Are we talking eternally?

Look, I am against torture as a routine intelligence gathering method and I am against the mistreatment of prisoners. However, I do not think that what went on a Abu Graib was torture; it was mistreatment, and should never have been allowed to go on. We will notice that those perpetrators have been prosecuted.

I do believe that it would be pretty hard to justify not torturing someone that "knew where the bomb was." This is an extreme example.

Suppose through regular intelligence gathering, it was found out that there was a plot to ram planes into the World Trade
Center. There was one guy, who was surely in the middle of the coordinating effort, and you happened to catch this guy before the devastation took place. Are you trying to tell me that nothing could be done to try to elicit information? Who is going to explain to the families of the victims that you had a guy who knew about it, but he didn't feel like talking?
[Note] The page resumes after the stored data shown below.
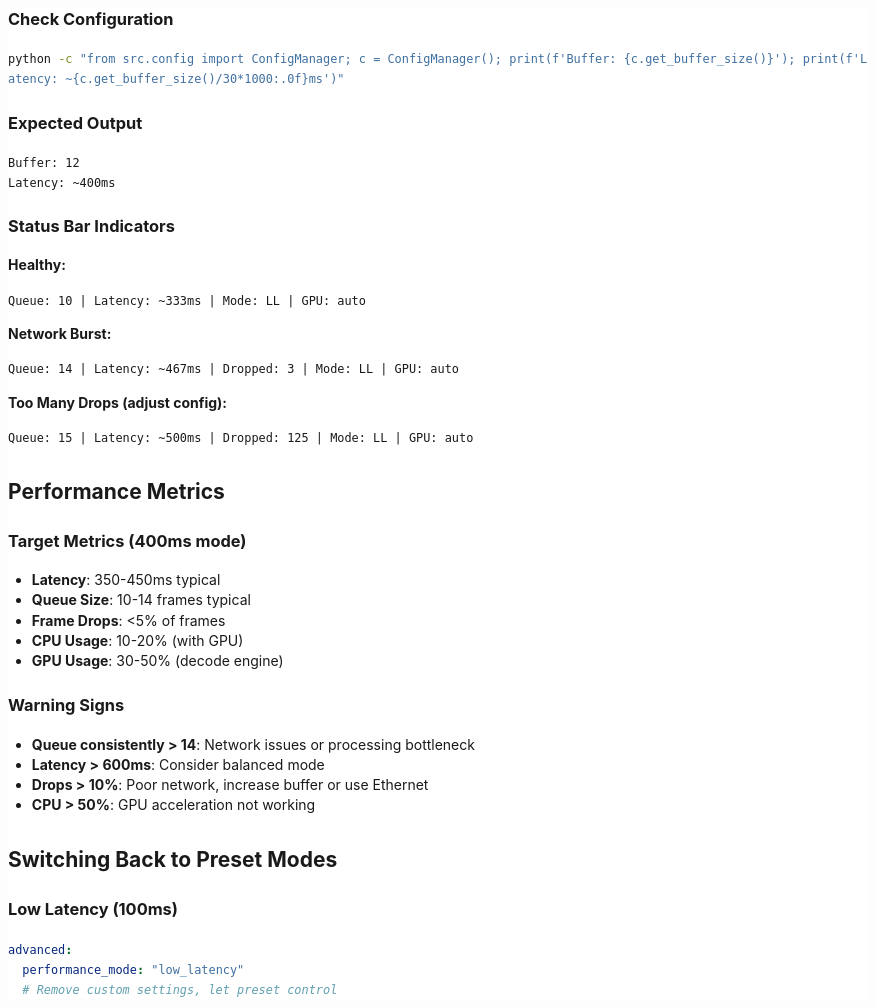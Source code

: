 ### Check Configuration
```bash
python -c "from src.config import ConfigManager; c = ConfigManager(); print(f'Buffer: {c.get_buffer_size()}'); print(f'Latency: ~{c.get_buffer_size()/30*1000:.0f}ms')"
```

### Expected Output
```
Buffer: 12
Latency: ~400ms
```

### Status Bar Indicators

**Healthy:**
```
Queue: 10 | Latency: ~333ms | Mode: LL | GPU: auto
```

**Network Burst:**
```
Queue: 14 | Latency: ~467ms | Dropped: 3 | Mode: LL | GPU: auto
```

**Too Many Drops (adjust config):**
```
Queue: 15 | Latency: ~500ms | Dropped: 125 | Mode: LL | GPU: auto
```

## Performance Metrics

### Target Metrics (400ms mode)
- **Latency**: 350-450ms typical
- **Queue Size**: 10-14 frames typical
- **Frame Drops**: <5% of frames
- **CPU Usage**: 10-20% (with GPU)
- **GPU Usage**: 30-50% (decode engine)

### Warning Signs
- **Queue consistently > 14**: Network issues or processing bottleneck
- **Latency > 600ms**: Consider balanced mode
- **Drops > 10%**: Poor network, increase buffer or use Ethernet
- **CPU > 50%**: GPU acceleration not working

## Switching Back to Preset Modes

### Low Latency (100ms)
```yaml
advanced:
  performance_mode: "low_latency"
  # Remove custom settings, let preset control
```
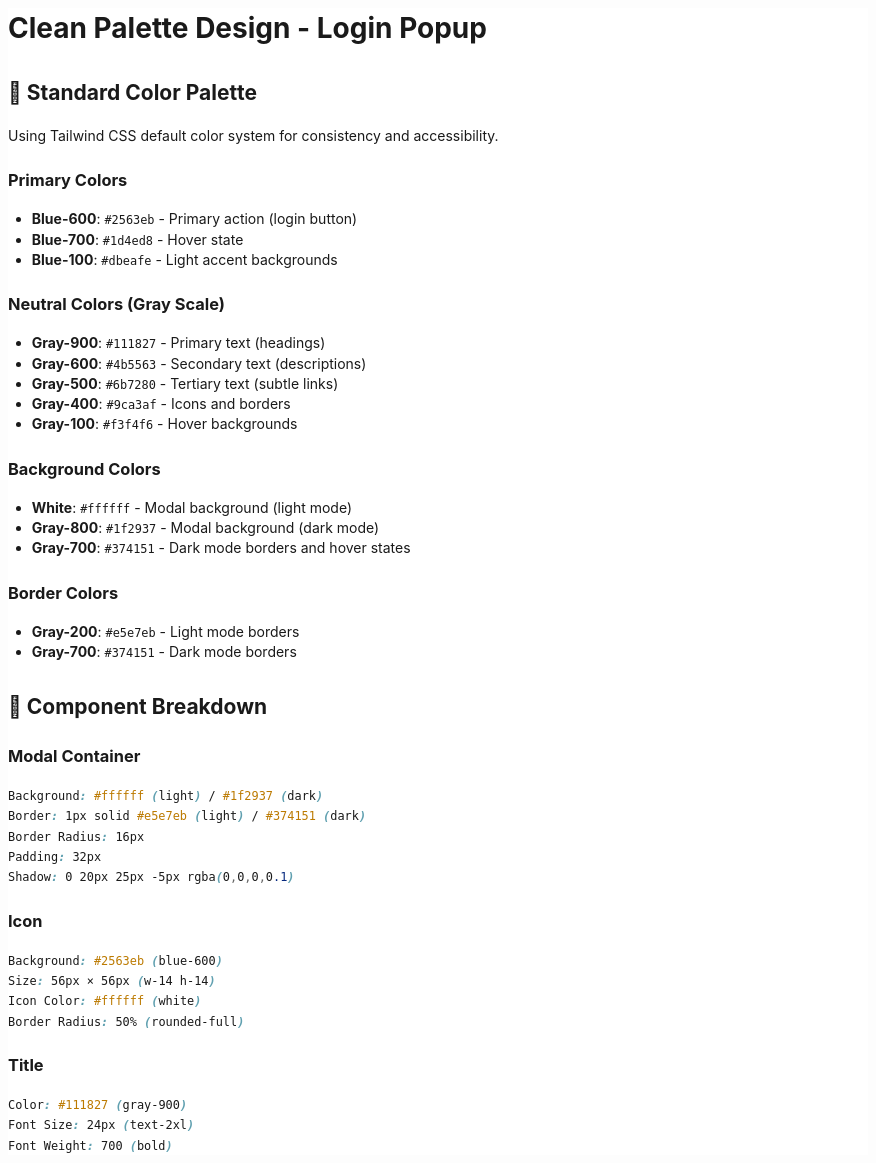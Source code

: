 # Clean Palette Design - Login Popup

## 🎨 Standard Color Palette

Using Tailwind CSS default color system for consistency and accessibility.

### Primary Colors
- **Blue-600**: `#2563eb` - Primary action (login button)
- **Blue-700**: `#1d4ed8` - Hover state
- **Blue-100**: `#dbeafe` - Light accent backgrounds

### Neutral Colors (Gray Scale)
- **Gray-900**: `#111827` - Primary text (headings)
- **Gray-600**: `#4b5563` - Secondary text (descriptions)
- **Gray-500**: `#6b7280` - Tertiary text (subtle links)
- **Gray-400**: `#9ca3af` - Icons and borders
- **Gray-100**: `#f3f4f6` - Hover backgrounds

### Background Colors
- **White**: `#ffffff` - Modal background (light mode)
- **Gray-800**: `#1f2937` - Modal background (dark mode)
- **Gray-700**: `#374151` - Dark mode borders and hover states

### Border Colors
- **Gray-200**: `#e5e7eb` - Light mode borders
- **Gray-700**: `#374151` - Dark mode borders

## 📐 Component Breakdown

### Modal Container
```css
Background: #ffffff (light) / #1f2937 (dark)
Border: 1px solid #e5e7eb (light) / #374151 (dark)
Border Radius: 16px
Padding: 32px
Shadow: 0 20px 25px -5px rgba(0,0,0,0.1)
```

### Icon
```css
Background: #2563eb (blue-600)
Size: 56px × 56px (w-14 h-14)
Icon Color: #ffffff (white)
Border Radius: 50% (rounded-full)
```

### Title
```css
Color: #111827 (gray-900)
Font Size: 24px (text-2xl)
Font Weight: 700 (bold)
```
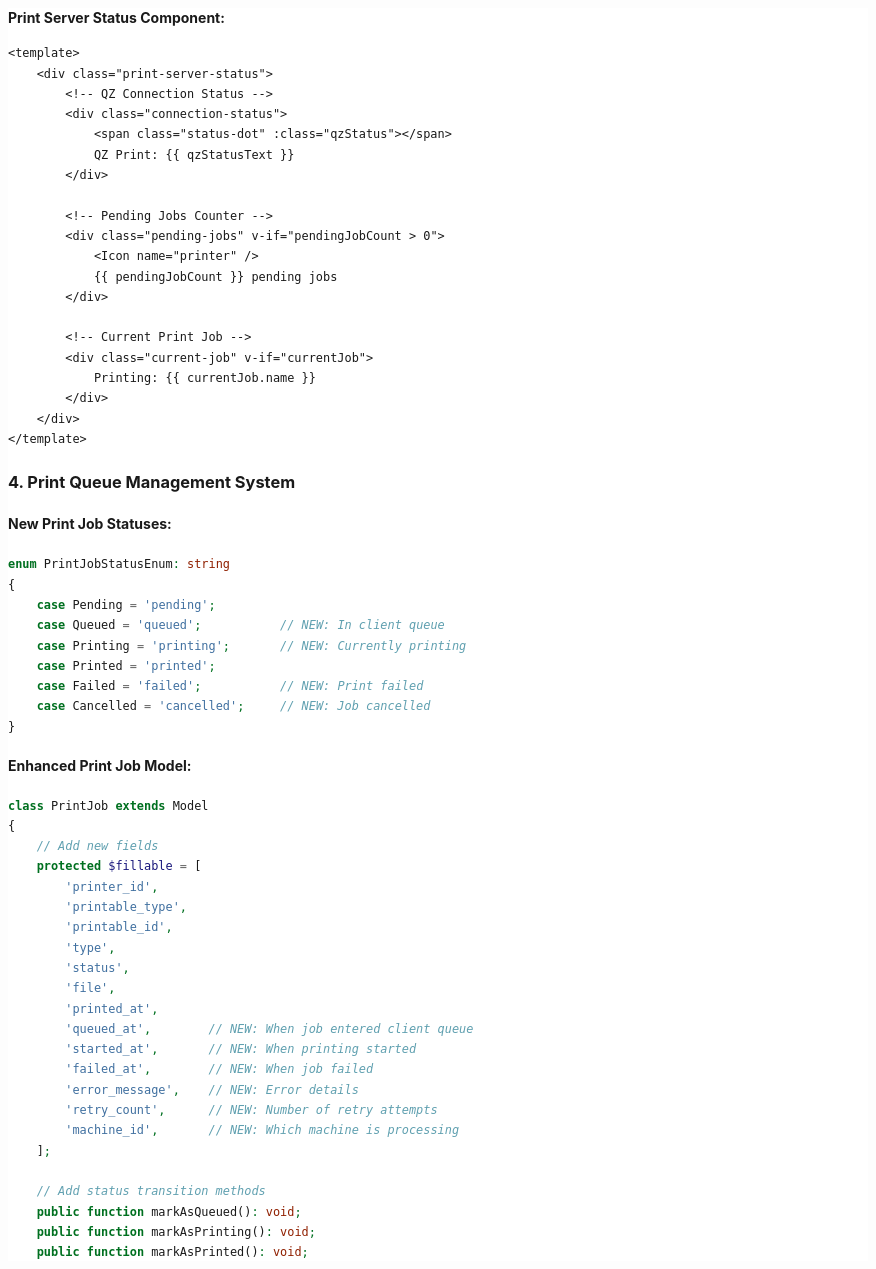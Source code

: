 **Print Server Status Component:**
```vue
<template>
    <div class="print-server-status">
        <!-- QZ Connection Status -->
        <div class="connection-status">
            <span class="status-dot" :class="qzStatus"></span>
            QZ Print: {{ qzStatusText }}
        </div>
        
        <!-- Pending Jobs Counter -->
        <div class="pending-jobs" v-if="pendingJobCount > 0">
            <Icon name="printer" />
            {{ pendingJobCount }} pending jobs
        </div>
        
        <!-- Current Print Job -->
        <div class="current-job" v-if="currentJob">
            Printing: {{ currentJob.name }}
        </div>
    </div>
</template>
```

### 4. Print Queue Management System

#### New Print Job Statuses:
```php
enum PrintJobStatusEnum: string
{
    case Pending = 'pending';
    case Queued = 'queued';           // NEW: In client queue
    case Printing = 'printing';       // NEW: Currently printing
    case Printed = 'printed';
    case Failed = 'failed';           // NEW: Print failed
    case Cancelled = 'cancelled';     // NEW: Job cancelled
}
```

#### Enhanced Print Job Model:
```php
class PrintJob extends Model
{
    // Add new fields
    protected $fillable = [
        'printer_id',
        'printable_type',
        'printable_id', 
        'type',
        'status',
        'file',
        'printed_at',
        'queued_at',        // NEW: When job entered client queue
        'started_at',       // NEW: When printing started
        'failed_at',        // NEW: When job failed
        'error_message',    // NEW: Error details
        'retry_count',      // NEW: Number of retry attempts
        'machine_id',       // NEW: Which machine is processing
    ];
    
    // Add status transition methods
    public function markAsQueued(): void;
    public function markAsPrinting(): void;
    public function markAsPrinted(): void;
```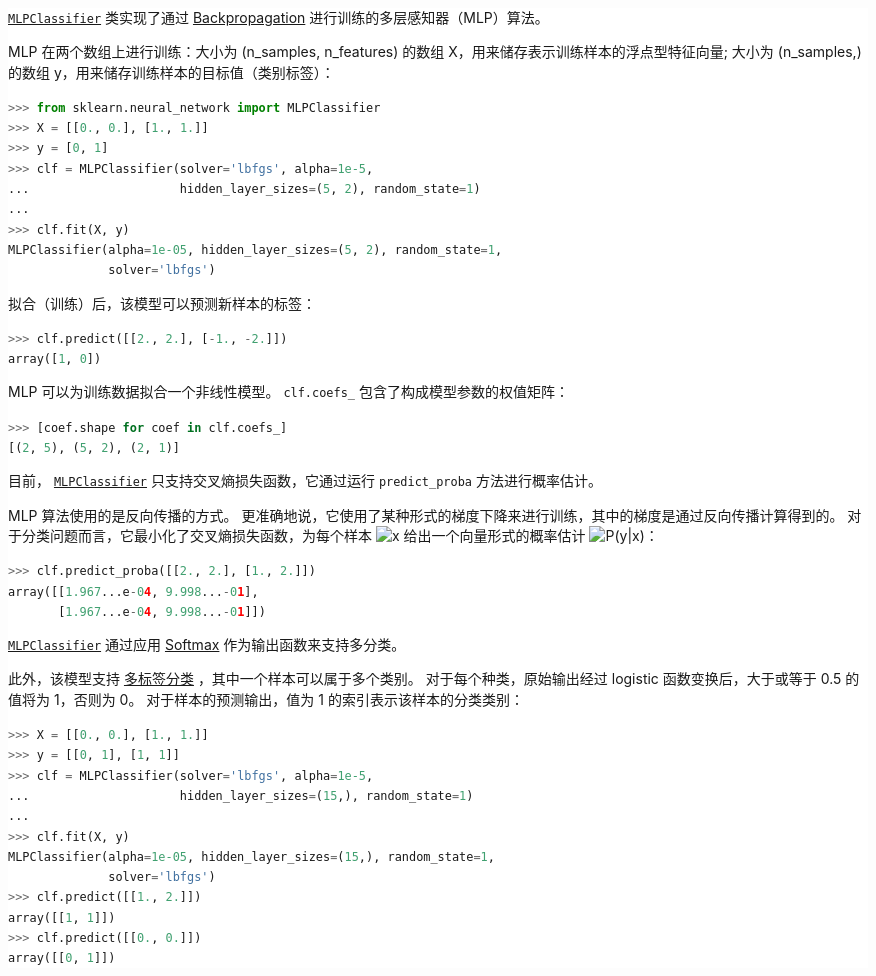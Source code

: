  [`MLPClassifier`](https://scikit-learn.org/stable/modules/generated/sklearn.neural_network.MLPClassifier.html#sklearn.neural_network.MLPClassifier "sklearn.neural_network.MLPClassifier") 类实现了通过 [Backpropagation](http://ufldl.stanford.edu/wiki/index.php/Backpropagation_Algorithm) 进行训练的多层感知器（MLP）算法。

MLP 在两个数组上进行训练：大小为 (n_samples, n_features) 的数组 X，用来储存表示训练样本的浮点型特征向量; 大小为 (n_samples,) 的数组 y，用来储存训练样本的目标值（类别标签）：

```python
>>> from sklearn.neural_network import MLPClassifier
>>> X = [[0., 0.], [1., 1.]]
>>> y = [0, 1]
>>> clf = MLPClassifier(solver='lbfgs', alpha=1e-5,
...                     hidden_layer_sizes=(5, 2), random_state=1)
...
>>> clf.fit(X, y)
MLPClassifier(alpha=1e-05, hidden_layer_sizes=(5, 2), random_state=1,
              solver='lbfgs')
```

拟合（训练）后，该模型可以预测新样本的标签：

```python
>>> clf.predict([[2., 2.], [-1., -2.]])
array([1, 0])
```

MLP 可以为训练数据拟合一个非线性模型。 `clf.coefs_` 包含了构成模型参数的权值矩阵：

```python
>>> [coef.shape for coef in clf.coefs_]
[(2, 5), (5, 2), (2, 1)]
```

目前， [`MLPClassifier`](https://scikit-learn.org/stable/modules/generated/sklearn.neural_network.MLPClassifier.html#sklearn.neural_network.MLPClassifier "sklearn.neural_network.MLPClassifier") 只支持交叉熵损失函数，它通过运行 `predict_proba` 方法进行概率估计。

MLP 算法使用的是反向传播的方式。 更准确地说，它使用了某种形式的梯度下降来进行训练，其中的梯度是通过反向传播计算得到的。 对于分类问题而言，它最小化了交叉熵损失函数，为每个样本 ![x](img/5c82dbae35dc43d2f556f9f284d9d184.jpg) 给出一个向量形式的概率估计 ![P(y|x)](img/3cca81fd08a4732dc7061cd246b323ed.jpg)：

```python
>>> clf.predict_proba([[2., 2.], [1., 2.]])
array([[1.967...e-04, 9.998...-01],
       [1.967...e-04, 9.998...-01]])
```

[`MLPClassifier`](https://scikit-learn.org/stable/modules/generated/sklearn.neural_network.MLPClassifier.html#sklearn.neural_network.MLPClassifier "sklearn.neural_network.MLPClassifier") 通过应用 [Softmax](https://en.wikipedia.org/wiki/Softmax_activation_function) 作为输出函数来支持多分类。

此外，该模型支持 [多标签分类](multiclass.html#multiclass) ，其中一个样本可以属于多个类别。 对于每个种类，原始输出经过 logistic 函数变换后，大于或等于 0.5 的值将为 1，否则为 0。 对于样本的预测输出，值为 1 的索引表示该样本的分类类别：

```python
>>> X = [[0., 0.], [1., 1.]]
>>> y = [[0, 1], [1, 1]]
>>> clf = MLPClassifier(solver='lbfgs', alpha=1e-5,
...                     hidden_layer_sizes=(15,), random_state=1)
...
>>> clf.fit(X, y)
MLPClassifier(alpha=1e-05, hidden_layer_sizes=(15,), random_state=1,
              solver='lbfgs')
>>> clf.predict([[1., 2.]])
array([[1, 1]])
>>> clf.predict([[0., 0.]])
array([[0, 1]])
```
Is there no case in which torture would be justified? What if the plan was going to destroy most or all of the world? What would you do personally? Even if it meant damnation, wouldn't you do everything you could to try to stop it?

anders:
All those supporting torture assume that they'll get vital information out of the process. But what if the assumption is wrong?
It may be mostly wrong, but in an extreme example like the one I have outlined, wouldn't trying be better than not?

But, certainly, I am not against detaining people "caught" in the middle of a battle zone and interrogating them, and keeping them until it is determined that they are combatants or collaborators with the enemy. Why was he uncooperative? (post a link to this story, anders) How were the investigators to know that he was "innocent" before they investigated?

Anyway, I am not very impressed by an effete PC Jesus, as much as this image is portrayed in the current Feminaries:

In his many contacts with Roman soldiers, he never once told them to lay down their arms.

He drove the moneychangers out of the Temple with a whip that he had fashioned of cords.

He called the Pharisees many "bad" names (probably a hate crime today).

He claimed not to bring peace, but a sword!

Apo

Liked it alot, Larry!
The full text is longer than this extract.